The data -
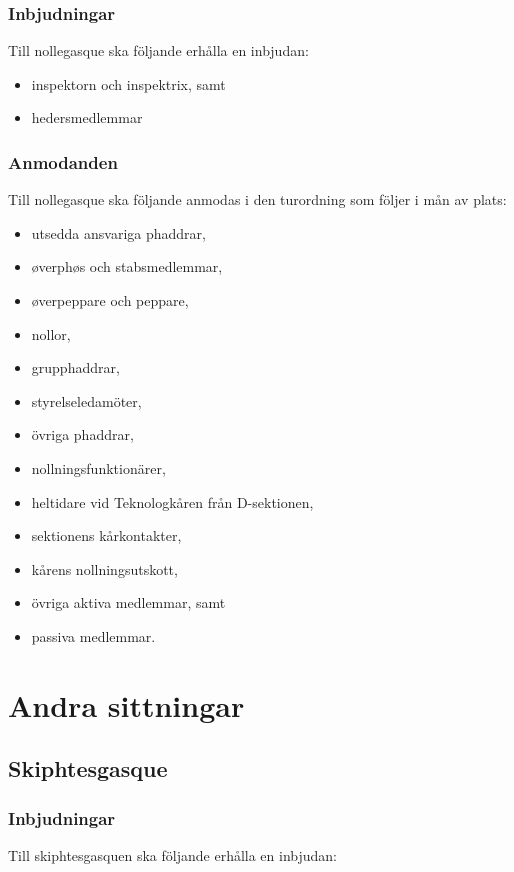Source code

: \documentclass{dsekprotokoll}
\begin{document}
\subsubsection{Inbjudningar}
Till nollegasque ska följande erhålla en inbjudan:
\begin{itemize}
    \item inspektorn och inspektrix, samt
    \item hedersmedlemmar
\end{itemize}

\subsubsection{Anmodanden}
Till nollegasque ska följande anmodas i den turordning som
följer i mån av plats:
  \begin{itemize}
    \item utsedda ansvariga phaddrar,
    \item øverphøs och stabsmedlemmar,
    \item øverpeppare och peppare,
    \item nollor,
    \item grupphaddrar,
    \item styrelseledamöter,
    \item övriga phaddrar,
    \item nollningsfunktionärer,
    \item heltidare vid Teknologkåren från D-sektionen,
    \item sektionens kårkontakter,
    \item kårens nollningsutskott,
    \item övriga aktiva medlemmar, samt
    \item passiva medlemmar.
  \end{itemize}



\section{Andra sittningar}

\subsection{Skiphtesgasque}

\subsubsection{Inbjudningar}
Till skiphtesgasquen ska följande erhålla en inbjudan:
\end{document}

Task objective -
Return the lines above exactly; the images are not part of the copy.

Task answer -
Source code

: \documentclass{dsekprotokoll}
\begin{document}
\subsubsection{Inbjudningar}
Till nollegasque ska följande erhålla en inbjudan:
\begin{itemize}
    \item inspektorn och inspektrix, samt
    \item hedersmedlemmar
\end{itemize}

\subsubsection{Anmodanden}
Till nollegasque ska följande anmodas i den turordning som
följer i mån av plats:
  \begin{itemize}
    \item utsedda ansvariga phaddrar,
    \item øverphøs och stabsmedlemmar,
    \item øverpeppare och peppare,
    \item nollor,
    \item grupphaddrar,
    \item styrelseledamöter,
    \item övriga phaddrar,
    \item nollningsfunktionärer,
    \item heltidare vid Teknologkåren från D-sektionen,
    \item sektionens kårkontakter,
    \item kårens nollningsutskott,
    \item övriga aktiva medlemmar, samt
    \item passiva medlemmar.
  \end{itemize}



\section{Andra sittningar}

\subsection{Skiphtesgasque}

\subsubsection{Inbjudningar}
Till skiphtesgasquen ska följande erhålla en inbjudan:
\end{document}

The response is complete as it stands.